▶ **Exercise**: The answer must consist of every record below, reproduced exactly.
**** Data to use ****
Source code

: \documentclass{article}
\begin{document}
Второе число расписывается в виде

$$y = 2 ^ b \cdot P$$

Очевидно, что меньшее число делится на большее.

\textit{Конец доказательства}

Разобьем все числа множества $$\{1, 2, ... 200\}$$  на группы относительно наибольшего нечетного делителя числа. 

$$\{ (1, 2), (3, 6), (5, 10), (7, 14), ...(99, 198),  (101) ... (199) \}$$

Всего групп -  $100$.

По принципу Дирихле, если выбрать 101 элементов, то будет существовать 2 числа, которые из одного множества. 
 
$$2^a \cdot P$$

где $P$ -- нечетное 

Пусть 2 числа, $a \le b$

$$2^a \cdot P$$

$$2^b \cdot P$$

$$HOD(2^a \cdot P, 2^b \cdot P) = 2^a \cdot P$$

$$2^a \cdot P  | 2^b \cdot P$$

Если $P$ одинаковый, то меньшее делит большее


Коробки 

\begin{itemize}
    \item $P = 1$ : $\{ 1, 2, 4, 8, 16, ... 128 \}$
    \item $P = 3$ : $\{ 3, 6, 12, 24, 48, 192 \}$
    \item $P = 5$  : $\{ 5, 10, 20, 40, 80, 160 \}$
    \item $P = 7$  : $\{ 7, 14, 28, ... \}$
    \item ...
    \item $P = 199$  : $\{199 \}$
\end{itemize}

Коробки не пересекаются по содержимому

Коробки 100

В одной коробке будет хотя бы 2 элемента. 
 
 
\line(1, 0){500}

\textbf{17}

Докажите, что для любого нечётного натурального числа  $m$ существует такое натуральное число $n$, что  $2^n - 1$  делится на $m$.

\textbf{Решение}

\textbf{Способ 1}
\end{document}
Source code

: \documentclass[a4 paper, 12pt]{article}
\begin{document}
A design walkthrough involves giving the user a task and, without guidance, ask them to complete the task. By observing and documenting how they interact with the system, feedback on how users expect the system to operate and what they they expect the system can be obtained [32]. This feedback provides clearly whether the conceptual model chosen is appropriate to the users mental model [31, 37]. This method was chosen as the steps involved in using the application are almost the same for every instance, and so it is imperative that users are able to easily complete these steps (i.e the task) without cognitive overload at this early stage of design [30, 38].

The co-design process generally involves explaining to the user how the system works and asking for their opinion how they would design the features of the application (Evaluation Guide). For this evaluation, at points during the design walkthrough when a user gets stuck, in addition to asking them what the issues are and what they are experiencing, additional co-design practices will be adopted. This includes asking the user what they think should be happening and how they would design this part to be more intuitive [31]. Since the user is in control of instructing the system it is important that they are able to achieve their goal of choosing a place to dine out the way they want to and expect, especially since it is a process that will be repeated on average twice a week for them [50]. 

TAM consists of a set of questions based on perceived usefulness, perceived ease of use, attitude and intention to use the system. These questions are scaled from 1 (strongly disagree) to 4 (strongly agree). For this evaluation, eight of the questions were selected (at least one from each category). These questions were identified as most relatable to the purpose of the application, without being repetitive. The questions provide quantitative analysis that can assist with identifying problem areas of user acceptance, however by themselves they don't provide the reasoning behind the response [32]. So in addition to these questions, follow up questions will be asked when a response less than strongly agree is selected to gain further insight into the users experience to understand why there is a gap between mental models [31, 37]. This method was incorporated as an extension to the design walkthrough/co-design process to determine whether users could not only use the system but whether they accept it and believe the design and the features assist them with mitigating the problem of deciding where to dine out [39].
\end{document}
****
▶ **Response for this exercise**:
Source code

: \documentclass{article}
\begin{document}
Второе число расписывается в виде

$$y = 2 ^ b \cdot P$$

Очевидно, что меньшее число делится на большее.

\textit{Конец доказательства}

Разобьем все числа множества $$\{1, 2, ... 200\}$$  на группы относительно наибольшего нечетного делителя числа. 

$$\{ (1, 2), (3, 6), (5, 10), (7, 14), ...(99, 198),  (101) ... (199) \}$$

Всего групп -  $100$.

По принципу Дирихле, если выбрать 101 элементов, то будет существовать 2 числа, которые из одного множества. 
 
$$2^a \cdot P$$

где $P$ -- нечетное 

Пусть 2 числа, $a \le b$

$$2^a \cdot P$$

$$2^b \cdot P$$

$$HOD(2^a \cdot P, 2^b \cdot P) = 2^a \cdot P$$

$$2^a \cdot P  | 2^b \cdot P$$

Если $P$ одинаковый, то меньшее делит большее


Коробки 

\begin{itemize}
    \item $P = 1$ : $\{ 1, 2, 4, 8, 16, ... 128 \}$
    \item $P = 3$ : $\{ 3, 6, 12, 24, 48, 192 \}$
    \item $P = 5$  : $\{ 5, 10, 20, 40, 80, 160 \}$
    \item $P = 7$  : $\{ 7, 14, 28, ... \}$
    \item ...
    \item $P = 199$  : $\{199 \}$
\end{itemize}

Коробки не пересекаются по содержимому

Коробки 100

В одной коробке будет хотя бы 2 элемента. 
 
 
\line(1, 0){500}

\textbf{17}

Докажите, что для любого нечётного натурального числа  $m$ существует такое натуральное число $n$, что  $2^n - 1$  делится на $m$.

\textbf{Решение}

\textbf{Способ 1}
\end{document}
Source code

: \documentclass[a4 paper, 12pt]{article}
\begin{document}
A design walkthrough involves giving the user a task and, without guidance, ask them to complete the task. By observing and documenting how they interact with the system, feedback on how users expect the system to operate and what they they expect the system can be obtained [32]. This feedback provides clearly whether the conceptual model chosen is appropriate to the users mental model [31, 37]. This method was chosen as the steps involved in using the application are almost the same for every instance, and so it is imperative that users are able to easily complete these steps (i.e the task) without cognitive overload at this early stage of design [30, 38].

The co-design process generally involves explaining to the user how the system works and asking for their opinion how they would design the features of the application (Evaluation Guide). For this evaluation, at points during the design walkthrough when a user gets stuck, in addition to asking them what the issues are and what they are experiencing, additional co-design practices will be adopted. This includes asking the user what they think should be happening and how they would design this part to be more intuitive [31]. Since the user is in control of instructing the system it is important that they are able to achieve their goal of choosing a place to dine out the way they want to and expect, especially since it is a process that will be repeated on average twice a week for them [50]. 

TAM consists of a set of questions based on perceived usefulness, perceived ease of use, attitude and intention to use the system. These questions are scaled from 1 (strongly disagree) to 4 (strongly agree). For this evaluation, eight of the questions were selected (at least one from each category). These questions were identified as most relatable to the purpose of the application, without being repetitive. The questions provide quantitative analysis that can assist with identifying problem areas of user acceptance, however by themselves they don't provide the reasoning behind the response [32]. So in addition to these questions, follow up questions will be asked when a response less than strongly agree is selected to gain further insight into the users experience to understand why there is a gap between mental models [31, 37]. This method was incorporated as an extension to the design walkthrough/co-design process to determine whether users could not only use the system but whether they accept it and believe the design and the features assist them with mitigating the problem of deciding where to dine out [39].
\end{document}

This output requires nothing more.